L’amoureux lui-même.

« Soyez vous-même, les autres sont déjà pris » disait Oscar Wilde. Shimon Pérès est un autodidacte surdoué, constamment en recherche et insatisfait. Il est bouillonnant, curieux, avide de connaissances et de rencontres. Il est sensible et atypique. Il est l’homme politique que l’Europe et l’Amérique aiment aimer. En dépit de son parcours non académique, il a su se faire reconnaître. Sa confiance inébranlable en lui-même, il la doit à son amour de lui-même. Pour certains, son ego est surdimensionné. Amoureux de l’ombre, il n’a jamais dédaigné la lumière. Acide, Golda Meir affirma un jour : « il n’a guère d’idées dignes d’être publiées, sinon quand il s’agit de sa propre publicité ».

En dehors d’Israël, l’autre passion de sa vie est l’avenir. Shimon Pérès est habité par des visions, qui sont des intuitions et qu’il développe et analyse sans fin. A plus de quatre-vingt-dix ans, Shimon Pérès vient de publier Avec nous, après nous, un livre pour « apprivoiser l’avenir », (avec Jacques Attali). Ses visions tournent autour de ses obsessions. L’éducation en premier lieu. Le progrès ensuite, avec l’idée que la technique et la science façonneront l’avenir des hommes. La conviction qu’il est possible de rendre le monde meilleur et plus viable. Enfin sa vision de la paix déjà évoquée, passe par une Union économique au Moyen-Orient. Plus que tout, son leitmotiv est « qu’il est impossible d’agir sans avoir d’abord une vision de ce que sera le monde à l’avenir ». Cette façon de l’affirmer a de quoi irriter les dirigeants actuels d’Israël qui prennent cette assertion pour de l’arrogance. Shimon Pérès s’estime à se point qu’il se verrait bien prophète en son pays. Ni prophète ni roi d’Israël, Shimon Pérès est aujourd’hui président. Premier président de l’Etat d’Israël à avoir été au préalable Premier ministre, il dispose d’un poids personnel et politique qui dépasse de loin sa fonction. Une revanche permanente qu’il fait subir à Benyamin Netanyahou, en souvenir de leur duel de 1996.

Aujourd’hui, Shimon Pérès est l’homme politique le plus populaire d’Israël. Son quatre-vingt-dixième anniversaire a attiré la planète entière. Il est le passage obligé de toutes les personnalités en visite en Israël. Il reçoit tout ce qui compte d’acteurs économiques, investisseurs, dirigeants. Il reçoit longuement les artistes et les chanteurs, les pop-stars américaines. Il attend le pape François pour bientôt.

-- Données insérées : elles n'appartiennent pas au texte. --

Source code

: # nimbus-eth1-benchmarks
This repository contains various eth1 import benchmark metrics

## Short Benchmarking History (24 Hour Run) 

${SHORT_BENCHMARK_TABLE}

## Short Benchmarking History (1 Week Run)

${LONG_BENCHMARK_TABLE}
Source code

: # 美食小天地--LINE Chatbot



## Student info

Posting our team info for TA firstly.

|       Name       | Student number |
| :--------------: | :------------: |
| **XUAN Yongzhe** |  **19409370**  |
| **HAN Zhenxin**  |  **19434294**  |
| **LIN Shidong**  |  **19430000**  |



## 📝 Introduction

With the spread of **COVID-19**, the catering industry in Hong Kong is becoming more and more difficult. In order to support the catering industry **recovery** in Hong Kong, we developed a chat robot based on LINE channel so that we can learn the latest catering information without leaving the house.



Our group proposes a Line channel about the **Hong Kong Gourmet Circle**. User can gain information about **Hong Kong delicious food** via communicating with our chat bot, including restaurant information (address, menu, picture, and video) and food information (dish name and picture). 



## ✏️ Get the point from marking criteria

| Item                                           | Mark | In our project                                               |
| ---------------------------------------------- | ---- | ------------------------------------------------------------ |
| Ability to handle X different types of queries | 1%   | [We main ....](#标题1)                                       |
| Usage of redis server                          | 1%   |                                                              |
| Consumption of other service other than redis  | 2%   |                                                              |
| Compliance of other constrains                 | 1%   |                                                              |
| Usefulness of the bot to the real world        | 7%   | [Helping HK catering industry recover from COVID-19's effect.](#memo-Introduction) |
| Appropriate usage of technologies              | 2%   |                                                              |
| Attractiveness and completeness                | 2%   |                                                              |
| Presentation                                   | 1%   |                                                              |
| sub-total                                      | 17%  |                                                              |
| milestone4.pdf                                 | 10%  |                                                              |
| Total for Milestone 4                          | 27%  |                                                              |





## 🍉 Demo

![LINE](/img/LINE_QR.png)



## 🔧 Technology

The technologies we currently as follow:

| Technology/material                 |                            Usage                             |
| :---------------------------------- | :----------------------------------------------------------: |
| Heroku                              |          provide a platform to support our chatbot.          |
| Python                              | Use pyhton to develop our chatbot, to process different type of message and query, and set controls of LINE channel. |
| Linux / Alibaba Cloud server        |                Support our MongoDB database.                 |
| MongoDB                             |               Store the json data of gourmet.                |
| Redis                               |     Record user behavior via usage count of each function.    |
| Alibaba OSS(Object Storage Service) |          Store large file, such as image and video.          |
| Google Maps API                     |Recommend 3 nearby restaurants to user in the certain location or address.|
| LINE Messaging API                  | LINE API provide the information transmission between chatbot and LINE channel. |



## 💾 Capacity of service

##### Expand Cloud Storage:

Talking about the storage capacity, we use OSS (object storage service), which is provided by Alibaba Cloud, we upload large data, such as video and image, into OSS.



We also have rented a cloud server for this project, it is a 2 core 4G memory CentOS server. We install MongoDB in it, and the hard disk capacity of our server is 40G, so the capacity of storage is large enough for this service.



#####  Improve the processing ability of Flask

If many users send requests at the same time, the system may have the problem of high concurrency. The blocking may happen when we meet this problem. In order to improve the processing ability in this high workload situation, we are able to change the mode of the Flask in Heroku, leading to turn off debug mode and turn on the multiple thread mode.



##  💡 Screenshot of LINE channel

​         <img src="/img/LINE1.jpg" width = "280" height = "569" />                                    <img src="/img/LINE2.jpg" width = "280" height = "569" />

Pour le monde entier, Shimon Pérès représente Israël. Il incarne l’image d’Israël. Il est devenu le porte-drapeau du pays. Shimon Pérès met toute son aura personnelle au service d’une mission : le rétablissement de l’image d’Israël. L’éternel amoureux d’Israël ne supporte pas l’image dégradée de son pays. Avec Woody Allen, il est sans doute le Juif le plus populaire au monde. Dans le but de revaloriser l’image d’Israël, Shimon Pérès, qui n’est pas à une idée originale près, a tout tenté pour convaincre le cinéaste new-yorkais à venir tourner un film en Terre Sainte, pour l’instant sans succès, mais il est loin d’avoir dit son dernier mot. D’ailleurs, Shimon Pérès pourrait très bien faire sien, cet aphorisme de Woody Allen : « l’avenir est la seule chose qui m’intéresse, car je compte bien y passer les prochaines années.»